> The problem
Your task is to return all of the entries below exactly, leaving out each picture.

┌──

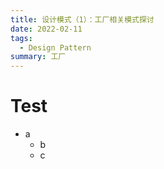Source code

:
 ```yaml
---
title: 设计模式（1）：工厂相关模式探讨
date: 2022-02-11
tags:
  - Design Pattern
summary: 工厂
---
```


# Test
* a
    * b
    * c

└──

> Response
Source code

:
 ```yaml
---
title: 设计模式（1）：工厂相关模式探讨
date: 2022-02-11
tags:
  - Design Pattern
summary: 工厂
---
```


# Test
* a
    * b
    * c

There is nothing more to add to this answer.